Separately, Berkeley Lights, of Emeryville, California, which has developed a high-throughput cell-handling platform for the synthetic biology field, inked a deal inked with Amyris, also of Emeryville, in June. Berkeley Lights’ system uses light beams to handle and analyze thousands of individual cells, which moves laboratory automation from the scale of microwells to the scale of cells. Amyris develops microbial strains that produce substances for consumer products. The company plans to use Berkeley Lights’ platform to identify and isolate strains that produce higher yields.
Station B and other AI-driven synthetic biology platforms will help move rational cell design forward, says Simone Bianco, of IBM Research.
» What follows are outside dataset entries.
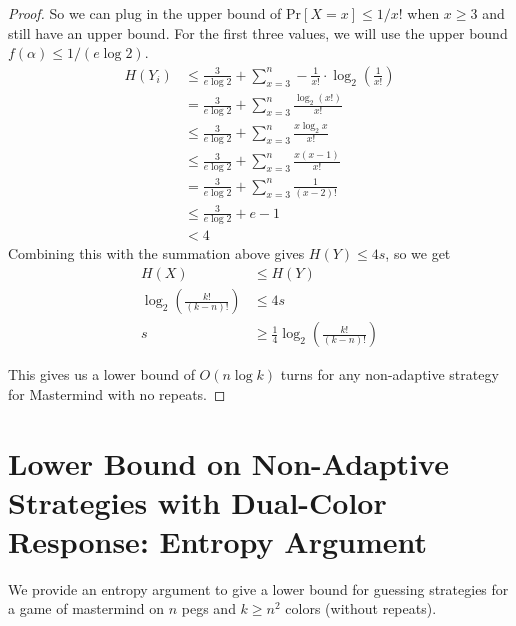 \documentclass[12pt, a4paper]{article}
\begin{document}
\begin{proof}
So we can plug in the upper bound of $\text{Pr}[X=x]\le 1/x!$ when $x\ge 3$ and
still have an upper bound. For the first three values, we will use the upper bound
$f(\alpha)\le 1/(e\log 2)$. 
    \begin{align*}
    H(Y_i) &\leq \frac{3}{e\log 2}+\sum_{x=3}^n-\frac{1}{x!}\cdot\log_2(\frac{1}{x!})\\
    &= \frac{3}{e\log 2}+\sum_{x=3}^n \frac{\log_2(x!)}{x!}\\
    &\leq \frac{3}{e\log 2}+\sum_{x=3}^n \frac{x \log_2 x}{x!}\\
    &\leq \frac{3}{e\log 2}+\sum_{x=3}^n \frac{x (x-1)}{x!}\\
    &= \frac{3}{e\log 2}+\sum_{x=3}^n \frac{1}{(x-2)!}\\
    &\leq \frac{3}{e\log 2}+e-1\\
    & < 4
    \end{align*}
Combining this with the summation above gives $H(Y) \leq 4s$, so we get
	\begin{align*}
	H(X) &\leq H(Y)\\
	\log_2\left(\frac{k!}{(k-n)!}\right) &\leq 4s\\
	s &\geq \frac{1}{4}\log_2\left(\frac{k!}{(k-n)!}\right)
	\end{align*}

This gives us a lower bound of $O(n \log k)$ turns for any non-adaptive strategy for
Mastermind with no repeats.
\end{proof}

\clearpage
\section*{Lower Bound on Non-Adaptive Strategies with Dual-Color Response: Entropy
Argument}
We provide an entropy argument to give a lower bound for guessing strategies for a
game of mastermind on $n$ pegs and $k\ge n^2$ colors (without repeats).
\end{document}
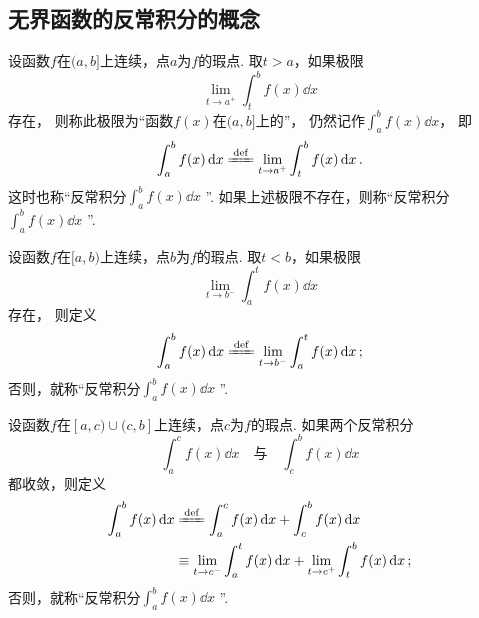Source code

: \subsection{无界函数的反常积分的概念}
\begin{definition}\label{definition:定积分.无界函数的反常积分的定义1}
设函数\(f\)在\((a,b]\)上连续，点\(a\)为\(f\)的瑕点.
取\(t > a\)，如果极限\[
\lim\limits_{t \to a^+} \int_t^b f(x) \dd{x}
\]存在，%
则称此极限为“函数\(f(x)\)在\((a,b]\)上的”，%
仍然记作\(\int_a^b f(x) \dd{x}\)，%
即
\begin{equation}
\int_a^b f(x) \dd{x}
\defeq
\lim\limits_{t \to a^+} \int_t^b f(x) \dd{x}.
\end{equation}
这时也称“反常积分\(\int_a^b f(x) \dd{x}\) ”.
如果上述极限不存在，则称“反常积分\(\int_a^b f(x) \dd{x}\) ”.
\end{definition}

\begin{definition}\label{definition:定积分.无界函数的反常积分的定义2}
设函数\(f\)在\([a,b)\)上连续，点\(b\)为\(f\)的瑕点.
取\(t < b\)，如果极限\[
\lim\limits_{t \to b^-} \int_a^t f(x) \dd{x}
\]存在，%
则定义
\begin{equation}
\int_a^b f(x) \dd{x}
\defeq
\lim\limits_{t \to b^-} \int_a^t f(x) \dd{x};
\end{equation}
否则，就称“反常积分\(\int_a^b f(x) \dd{x}\) ”.
\end{definition}

\begin{definition}\label{definition:定积分.无界函数的反常积分的定义3}
设函数\(f\)在\([a,c)\cup(c,b]\)上连续，点\(c\)为\(f\)的瑕点.
如果两个反常积分\[
\int_a^c f(x) \dd{x}
\quad\text{与}\quad
\int_c^b f(x) \dd{x}
\]都收敛，则定义
\begin{equation}
\begin{split}
\int_a^b f(x) \dd{x}
&\defeq \int_a^c f(x) \dd{x} + \int_c^b f(x) \dd{x} \\
&\equiv \lim\limits_{t \to c^-} \int_a^t f(x) \dd{x}
	+ \lim\limits_{t \to c^+} \int_t^b f(x) \dd{x};
\end{split}
\end{equation}
否则，就称“反常积分\(\int_a^b f(x) \dd{x}\) ”.
\end{definition}

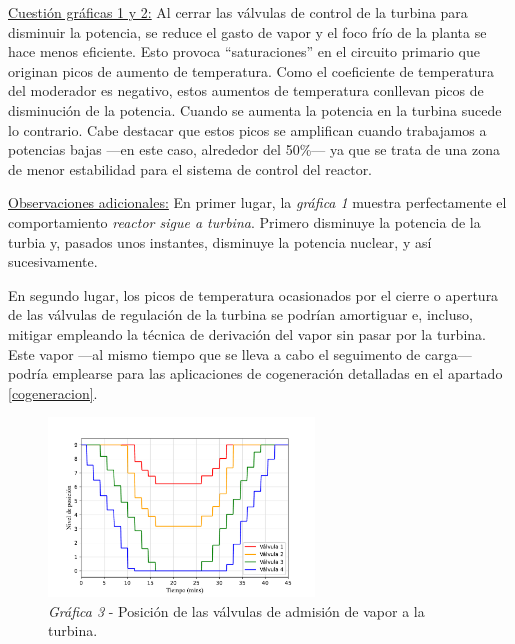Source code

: \underline{Cuestión gráficas 1 y 2:} Al cerrar las válvulas de control de la turbina para disminuir la potencia, se reduce el gasto de vapor y el foco frío de la planta se hace menos eficiente. Esto provoca ``saturaciones'' en el circuito primario que originan picos de aumento de temperatura. Como el coeficiente de temperatura del moderador es negativo, estos aumentos de temperatura conllevan picos de disminución de la potencia. Cuando se aumenta la potencia en la turbina sucede lo contrario. Cabe destacar que estos picos se amplifican cuando trabajamos a potencias bajas ---en este caso, alrededor del 50\%--- ya que se trata de una zona de menor estabilidad para el sistema de control del reactor.

\underline{Observaciones adicionales:} En primer lugar, la \textit{gráfica 1} muestra perfectamente el comportamiento \textit{reactor sigue a turbina}. Primero disminuye la potencia de la turbia y, pasados unos instantes, disminuye la potencia nuclear, y así sucesivamente.

En segundo lugar, los picos de temperatura ocasionados por el cierre o apertura de las válvulas de regulación de la turbina se podrían amortiguar e, incluso, mitigar empleando la técnica de derivación del vapor sin pasar por la turbina. Este vapor ---al mismo tiempo que se lleva a cabo el seguimento de carga--- podría emplearse para las aplicaciones de cogeneración detalladas en el apartado \ref{cogeneracion}.

\begin{figure}[!h]
  \centering
  \includegraphics[width=0.63\textwidth]{content/figures/sim1_valvulas_control.pdf}
  \caption{\textit{Gráfica 3} - Posición de las válvulas de admisión de vapor a la turbina.}
  \label{fig:sim1_valvulas_control}
\end{figure}


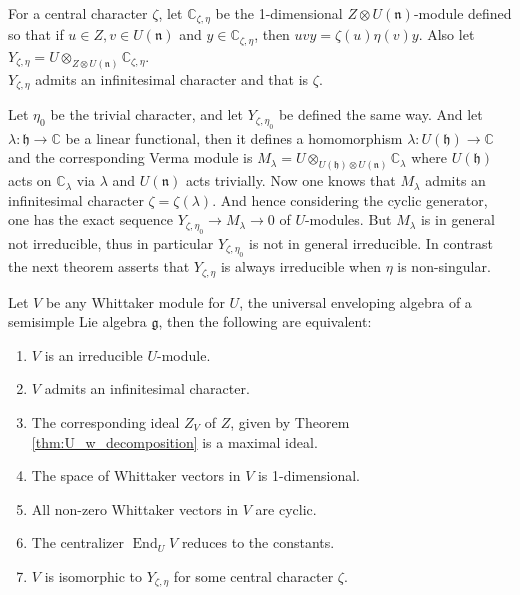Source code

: \documentclass{article}
\DeclareMathOperator{\End}{End}
\theoremstyle{mytheoremstyle}
\theoremstyle{mytheoremstyle}
\theoremstyle{myproblemstyle}
\begin{document}
    For a central character $\zeta$, let $\mathbb{C}_{\zeta,\eta}$ be the 1-dimensional $Z\otimes U(\mathfrak n)$-module 
    defined so that if $u\in Z, v \in U(\mathfrak n)$ and $y \in \mathbb{C}_{\zeta,\eta}$, then $uvy = \zeta(u)\eta(v)y$.
    Also let $Y_{\zeta,\eta} = U \otimes_{Z \otimes U(\mathfrak n)} \mathbb{C}_{\zeta,\eta}$.\\

    $Y_{\zeta,\eta}$ admits an infinitesimal character and that is $\zeta$.

      Let $\eta_0$ be the trivial character, and let $Y_{\zeta,\eta_0}$ be defined the same way.
      And let $\lambda: \mathfrak{h} \to \mathbb{C}$ be a linear functional, then it defines a 
      homomorphism $\lambda: U(\mathfrak{h}) \to \mathbb{C}$ and the corresponding Verma module is
      $M_\lambda = U \otimes_{U(\mathfrak{h}) \otimes U(\mathfrak{n})} \mathbb{C}_\lambda$
      where $U(\mathfrak{h})$ acts on $\mathbb{C}_\lambda$ via $\lambda$ and $U(\mathfrak{n})$ acts trivially.
      Now one knows that $M_\lambda$ admits an infinitesimal character $\zeta = \zeta(\lambda)$. 
      And hence considering the cyclic generator, one has the exact sequence
      $Y_{\zeta,\eta_0} \to M_\lambda \to 0$ of $U$-modules.
      But $M_\lambda$ is in general not irreducible, thus in particular $Y_{\zeta,\eta_0}$ is not in general irreducible.
      In contrast the next theorem asserts that $Y_{\zeta,\eta}$ is always irreducible when $\eta$ is non-singular.

    \begin{theorem}
      Let $V$ be any Whittaker module for $U$, the universal enveloping algebra of a semisimple Lie algebra $\mathfrak{g}$, 
      then the following are equivalent:
      \begin{enumerate}
      	\item $V$ is an irreducible $U$-module.
	\item $V$ admits an infinitesimal character.
	\item The corresponding ideal $Z_V$ of $Z$, given by Theorem \ref{thm:U_w_decomposition} is a maximal ideal.
	\item The space of Whittaker vectors in $V$ is 1-dimensional.
	\item All non-zero Whittaker vectors in $V$ are cyclic.
	\item The centralizer $\End_U V$ reduces to the constants.
	\item $V$ is isomorphic to $Y_{\zeta,\eta}$ for some central character $\zeta$.
      \end{enumerate}
    \end{theorem}
\end{document}
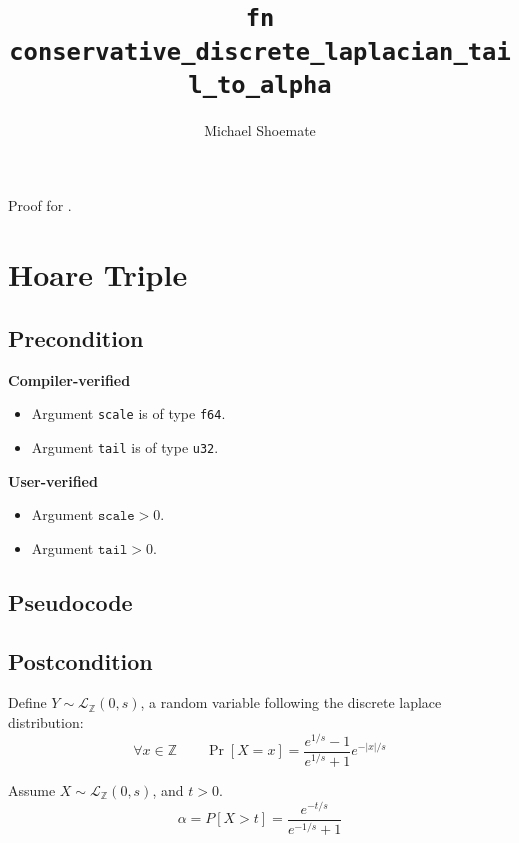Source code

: \documentclass{article}
\title{\texttt{fn conservative\_discrete\_laplacian\_tail\_to\_alpha}}
\author{Michael Shoemate}
\begin{document}
 
\maketitle 
 
Proof for . 
 
\section{Hoare Triple} 
\subsection*{Precondition} 
 
\textbf{Compiler-verified} 
\begin{itemize} 
    \item Argument \texttt{scale} is of type \texttt{f64}. 
    \item Argument \texttt{tail} is of type \texttt{u32}. 
\end{itemize} 
 
\textbf{User-verified} 
\begin{itemize} 
    \item Argument $\texttt{scale} > 0$. 
    \item Argument $\texttt{tail} > 0$. 
\end{itemize} 
 
\subsection*{Pseudocode} 
 
 
\subsection*{Postcondition} 
\begin{definition} 
    Define $Y \sim \mathcal{L}_\mathbb{Z}(0, s)$, a random variable following the discrete laplace distribution: 
    \begin{equation} 
        \forall x \in \mathbb{Z} \qquad \Pr[X = x] = \frac{e^{1/s} - 1}{e^{1/s} + 1} e^{-|x|/s} 
    \end{equation} 
\end{definition} 
 
\begin{theorem} 
    Assume $X \sim \mathcal{L}_\mathbb{Z}(0, s)$, and $t > 0$. 
    \begin{equation} 
        \alpha = P[X > t] = \frac{e^{-t/s}}{e^{-1/s} + 1} 
    \end{equation} 
\end{theorem} 
 
\end{document}
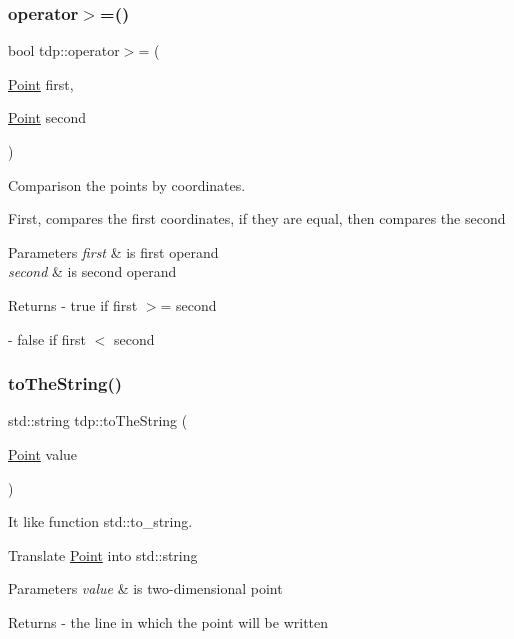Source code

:\subsubsection{\texorpdfstring{operator$>$=()}{operator>=()}}
{\footnotesize\ttfamily bool tdp\+::operator$>$= (\begin{DoxyParamCaption}\item[{\mbox{\hyperlink{structtdp_1_1_point}{Point}}}]{first,  }\item[{\mbox{\hyperlink{structtdp_1_1_point}{Point}}}]{second }\end{DoxyParamCaption})}



Comparison the points by coordinates. 

First, compares the first coordinates, if they are equal, then compares the second 
\begin{DoxyParams}{Parameters}
{\em first} & is first operand \\
\hline
{\em second} & is second operand \\
\hline
\end{DoxyParams}
\begin{DoxyReturn}{Returns}
-\/ true if \textquotesingle{}first\textquotesingle{} $>$= \textquotesingle{}second\textquotesingle{} 

-\/ false if \textquotesingle{}first\textquotesingle{} $<$ \textquotesingle{}second\textquotesingle{} 
\end{DoxyReturn}
\mbox{\label{namespacetdp_ade7149690123950b10455ece39159e94}} 
\subsubsection{\texorpdfstring{to\+The\+String()}{toTheString()}}
{\footnotesize\ttfamily std\+::string tdp\+::to\+The\+String (\begin{DoxyParamCaption}\item[{\mbox{\hyperlink{structtdp_1_1_point}{Point}}}]{value }\end{DoxyParamCaption})}



It like function std\+::to\+\_\+string. 

Translate \mbox{\hyperlink{structtdp_1_1_point}{Point}} into std\+::string 
\begin{DoxyParams}{Parameters}
{\em value} & is two-\/dimensional point \\
\hline
\end{DoxyParams}
\begin{DoxyReturn}{Returns}
-\/ the line in which the point will be written 
\end{DoxyReturn}
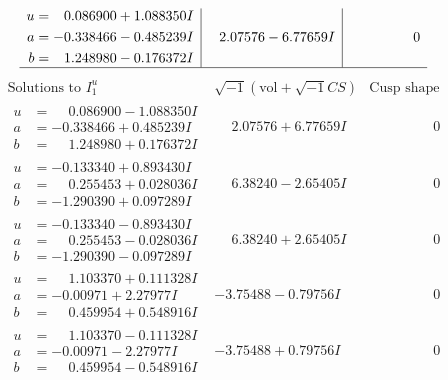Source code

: \documentclass[1p]{elsarticle_modified}
\theoremstyle{definition}
\newcommand{\I}{\sqrt{-1}}
\begin{document}
$$\begin{array}{c|c|c}
\begin{aligned}
u &= \phantom{-}0.086900 + 1.088350 I \\
a &= -0.338466 - 0.485239 I \\
b &= \phantom{-}1.248980 - 0.176372 I\end{aligned}
 & \phantom{-}2.07576 - 6.77659 I & \phantom{-0.000000 } 0\\
 \hline 
 \end{array}$$\newpage$$\begin{array}{c|c|c}  
\text{Solutions to }I^u_{1}& \I (\text{vol} + \sqrt{-1}CS) & \text{Cusp shape}\\
 \hline 
\begin{aligned}
u &= \phantom{-}0.086900 - 1.088350 I \\
a &= -0.338466 + 0.485239 I \\
b &= \phantom{-}1.248980 + 0.176372 I\end{aligned}
 & \phantom{-}2.07576 + 6.77659 I & \phantom{-0.000000 } 0 \\ \hline\begin{aligned}
u &= -0.133340 + 0.893430 I \\
a &= \phantom{-}0.255453 + 0.028036 I \\
b &= -1.290390 + 0.097289 I\end{aligned}
 & \phantom{-}6.38240 - 2.65405 I & \phantom{-0.000000 } 0 \\ \hline\begin{aligned}
u &= -0.133340 - 0.893430 I \\
a &= \phantom{-}0.255453 - 0.028036 I \\
b &= -1.290390 - 0.097289 I\end{aligned}
 & \phantom{-}6.38240 + 2.65405 I & \phantom{-0.000000 } 0 \\ \hline\begin{aligned}
u &= \phantom{-}1.103370 + 0.111328 I \\
a &= -0.00971 + 2.27977 I \\
b &= \phantom{-}0.459954 + 0.548916 I\end{aligned}
 & -3.75488 - 0.79756 I & \phantom{-0.000000 } 0 \\ \hline\begin{aligned}
u &= \phantom{-}1.103370 - 0.111328 I \\
a &= -0.00971 - 2.27977 I \\
b &= \phantom{-}0.459954 - 0.548916 I\end{aligned}
 & -3.75488 + 0.79756 I & \phantom{-0.000000 } 0 \\ \hline\begin{aligned}

\end{aligned}
\end{array}$$
\end{document}
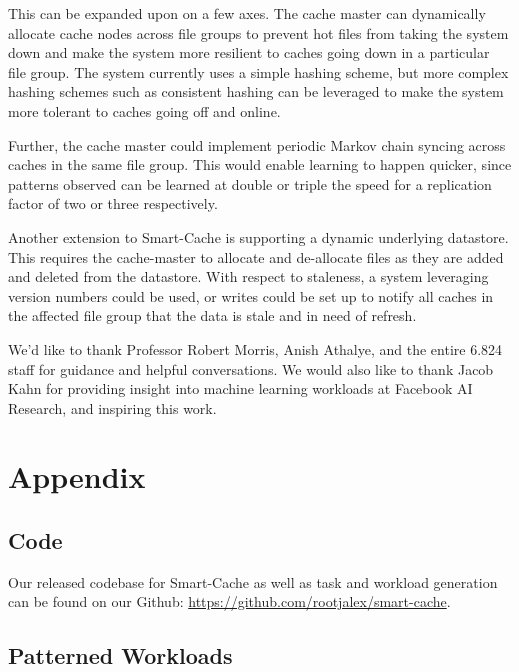 \documentclass[sigconf]{acmart}
\begin{document}
This can be expanded upon on a few axes. The cache master can dynamically allocate cache nodes across file groups to prevent hot files from taking the system down and make the system more resilient to caches going down in a particular file group. The system currently uses a simple hashing scheme, but more complex hashing schemes such as consistent hashing \cite{ConsistentHash} can be leveraged to make the system more tolerant to caches going off and online.

Further, the cache master could implement periodic Markov chain syncing across caches in the same file group. This would enable learning to happen quicker, since patterns observed can be learned at double or triple the speed for a replication factor of two or three respectively. 

Another extension to Smart-Cache is supporting a dynamic underlying datastore. This requires the cache-master to allocate and de-allocate files as they are added and deleted from the datastore. With respect to staleness, a system leveraging version numbers could be used, or writes could be set up to notify all caches in the affected file group that the data is stale and in need of refresh.




\begin{acks}
We'd like to thank Professor Robert Morris, Anish Athalye, and the entire 6.824 staff for guidance and helpful conversations. We would also like to thank Jacob Kahn for providing insight into machine learning workloads at Facebook AI Research, and inspiring this work.
\end{acks}


\appendix
\section{Appendix}
\label{sec:appendix}

\subsection{Code}
\label{sec:code}
Our released codebase for Smart-Cache as well as task and workload generation can be found on our Github: \url{https://github.com/rootjalex/smart-cache}.

\subsection{Patterned Workloads}
\label{sec:patternedworkloads}
\end{document}
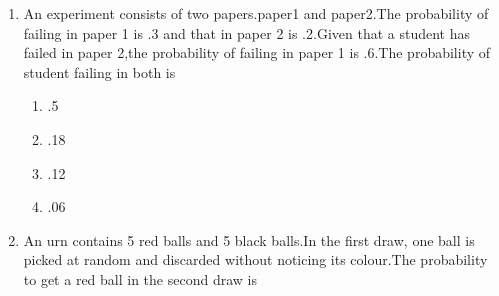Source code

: \renewcommand{\theequation}{\theenumi}
\renewcommand{\thefigure}{\theenumi}
\renewcommand{\thetable}{\theenumi}
\begin{enumerate}[label=\thesection.\arabic*.,ref=\thesection.\theenumi]

\item An experiment consists of two papers.paper1 and paper2.The probability of failing in paper 1 is .3 and that in paper 2 is .2.Given that a student has failed in paper 2,the probability of failing in paper 1 is .6.The probability of student failing in both is\\
\begin{enumerate}
    \setlength\itemsep{2em}
\item .5 
\item .18 
\item .12 
\item .06 
\end{enumerate}
%
\solution

%
\item An urn contains 5 red balls and 5 black balls.In the first draw, one ball is picked at random and discarded without noticing its colour.The probability to get a red ball in the second draw is 
\begin{enumerate}
    \end{enumerate}    
%
\solution



\end{enumerate}
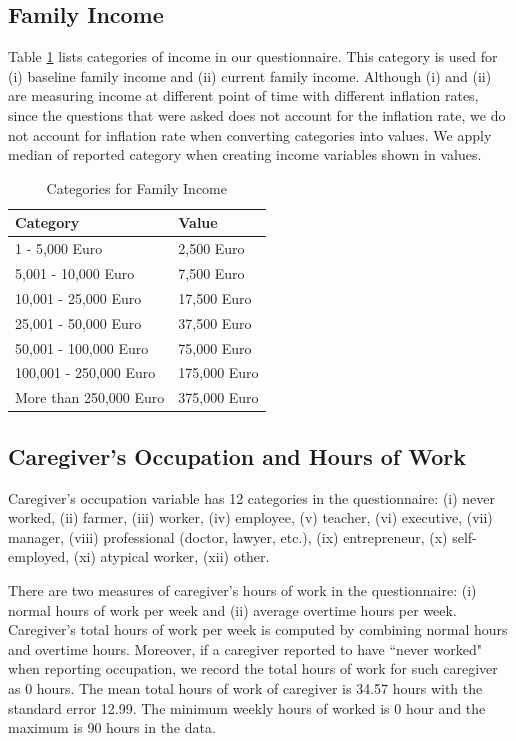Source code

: \subsection{Family Income}

Table \ref{tab:faminc} lists categories of income in our questionnaire. This category is used for (i) baseline family income and (ii) current family income. Although (i) and (ii) are measuring income at different point of time with different inflation rates, since the questions that were asked does not account for the inflation rate, we do not account for inflation rate when converting categories into values. We apply median of reported category when creating income variables shown in values. 

\begin{table}[H]
\caption{Categories for Family Income} \label{tab:faminc}
\begin{center}
\begin{tabular}{ll}
\toprule
\textbf{Category} & \textbf{Value} \\ \midrule
	1 - 5,000 Euro					 & 2,500 Euro \\
	5,001 - 10,000 Euro				 & 7,500 Euro \\
	10,001 - 25,000 Euro			 & 17,500 Euro \\
	25,001 - 50,000 Euro			 & 37,500 Euro \\
	50,001 - 100,000 Euro			 & 75,000 Euro \\
	100,001 - 250,000 Euro			 & 175,000 Euro \\
	More than 250,000 Euro			 & 375,000 Euro \\ \bottomrule
\end{tabular}
\end{center}
\end{table}
	
\subsection{Caregiver's Occupation and Hours of Work}
Caregiver's occupation variable has 12 categories in the questionnaire: (i) never worked, (ii) farmer, (iii) worker, (iv) employee, (v) teacher, (vi) executive, (vii) manager, (viii) professional (doctor, lawyer, etc.), (ix) entrepreneur, (x) self-employed, (xi) atypical worker, (xii) other.  

There are two measures of caregiver's hours of work in the questionnaire: (i) normal hours of work per week and (ii) average overtime hours per week. Caregiver's total hours of work per week is computed by combining normal hours and overtime hours. Moreover, if a caregiver reported to have ``never worked" when reporting occupation, we record the total hours of work for such caregiver as 0 hours. The mean total hours of work of caregiver is  34.57 hours with the standard error 12.99. The minimum weekly hours of worked is 0 hour and the maximum is 90 hours in the data.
Bianco is a principal investigator at the Center for Cellular Construction, a National Science Foundation center housed at the University of California, San Francisco, charged with the mission of laying the foundation for rational cell design. “It’s very encouraging because it shows that there is an interest in a discipline that in my opinion lacks a strong quantitative foundation,” he says.
At the same time, the synthetic biology field needs to be careful about overselling the benefits of machine learning, says Charles Fracchia, CEO of BioBright, in Boston, which markets a platform that centralizes and annotates large volumes of research data. The platform includes dashboards and tools for searching and communicating those data to machine-learning algorithms. But for those algorithms to generate insights about biology without first being given the rules of biology will require quantities of data and computer power beyond today’s technology, he says. "You need to guide the machines."
In the context of developing therapies, it’s also important to recognize that these AI-driven synthetic biology platforms address only the front end of the process, says Fracchia. "I can see the trough of disillusionment coming soon in the sense that it doesn't matter how good your algorithm is at finding a new potential candidate, it still takes 10 years to validate that," he says. Developing a drug typically takes 10–12 years and $1.4–2 billion, and finding ways to cut that in half or better is going to take innovations throughout the pipeline, he says.